This April, Rwanda commemorates the 29th anniversary of the genocide. The bitter fruit of the ethnic division between Hutu, Tutsi and Twa has distant roots. Father Marcel Uwineza, a Rwandan Jesuit reflects on those tragic events and the progress made towards reconciliation and peace.
The genocide (April-July 1994) was made possible following a process of mutual dehumanization; then it was the Tutsi who paid the highest price (some say 800,000 dead, others say 500,000), but the Hutu, by the tens of thousands, also suffered the same fate.
The murders took place in public but also in religious spaces: schools, administrative buildings, social centres, churches and places of worship, etc. Structures that should have been for defence and comfort were transformed into scenes of massacres.
In recent years Rwanda – even if relations with the DR Congo and Uganda remain problematic – has made internationally recognized economic progress.
The government has pushed for the creation of a non-low-income economy based only on agriculture but also on entrepreneurship and services. The fight against infant mortality and malaria has achieved considerable success with the increase of dispensaries, clinics and the use of anti-mosquito nets.
In many ways, however, it seems easier to build new infrastructure than to rebuild people’s hearts. For true human and inner growth, the young people of Rwanda need someone to help them read the country’s history. Education has been made accessible to many, regardless of ethnicity.

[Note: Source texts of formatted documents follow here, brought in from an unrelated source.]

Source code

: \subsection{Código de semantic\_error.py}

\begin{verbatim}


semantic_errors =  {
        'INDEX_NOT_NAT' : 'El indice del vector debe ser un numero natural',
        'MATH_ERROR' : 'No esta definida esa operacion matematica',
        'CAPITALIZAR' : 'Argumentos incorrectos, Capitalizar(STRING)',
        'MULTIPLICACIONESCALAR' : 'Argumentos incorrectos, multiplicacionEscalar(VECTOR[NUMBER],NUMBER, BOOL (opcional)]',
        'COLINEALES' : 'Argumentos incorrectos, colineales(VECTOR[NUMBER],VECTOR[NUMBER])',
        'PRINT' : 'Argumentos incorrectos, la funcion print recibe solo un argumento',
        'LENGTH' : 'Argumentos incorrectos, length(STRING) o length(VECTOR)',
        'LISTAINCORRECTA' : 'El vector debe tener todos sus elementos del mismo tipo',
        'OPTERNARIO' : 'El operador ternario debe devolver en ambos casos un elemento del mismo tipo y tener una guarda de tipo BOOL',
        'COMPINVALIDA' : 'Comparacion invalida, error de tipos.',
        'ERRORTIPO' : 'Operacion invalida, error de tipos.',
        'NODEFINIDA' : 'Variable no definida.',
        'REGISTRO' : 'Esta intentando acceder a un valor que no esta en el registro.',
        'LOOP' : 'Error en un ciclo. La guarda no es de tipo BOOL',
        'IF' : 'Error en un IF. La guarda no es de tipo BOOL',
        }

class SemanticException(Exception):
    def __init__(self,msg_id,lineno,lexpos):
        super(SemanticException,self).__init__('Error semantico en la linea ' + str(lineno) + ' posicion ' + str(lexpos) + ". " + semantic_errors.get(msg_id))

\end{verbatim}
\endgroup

However, it is a great challenge to find work and put what you have learned to good use. The unemployment rate is still too high but, while the need to grow further remains, it must be recognized that the country has made considerable strides in improving living conditions.
Looking back on the tragic events of 1994 and the following years, the memory recalls, among other things, the schoolchildren of Nyange High School, killed by the Interahamwe militia in March 1997, when their leaders refused to divide them along ethnic lines. The sacrifice made by these students continues to inspire many.
Computer and technology education expanded after thousands of miles of fibre-optic cable were laid across the country boosting the use of the internet. Finally moving from a single national university in 1994 to over ten private universities in 2022 has certainly contributed to changing the mentality of Rwanda. Women have also achieved prestigious goals: today they represent over 60% of the national parliament, a higher percentage than in all other African countries.
Women have been at the centre of reconciliation efforts in traditional Gacaca courts, managing to help people confess to what happened in the genocide. Thanks to them, I myself learned the circumstances of the tragic loss of my brothers and sisters. Though imperfect, the Gacaca courts have helped in the process of reconciliation, while also reducing the huge number of people languishing in prison.
As a Jesuit priest, today I am serene because I have understood how my wound connects me deeply to God, allowing me to see his grace. And I manage to help others who are still suffering the consequences of the serious events that occurred, to seek reconciliation and peace.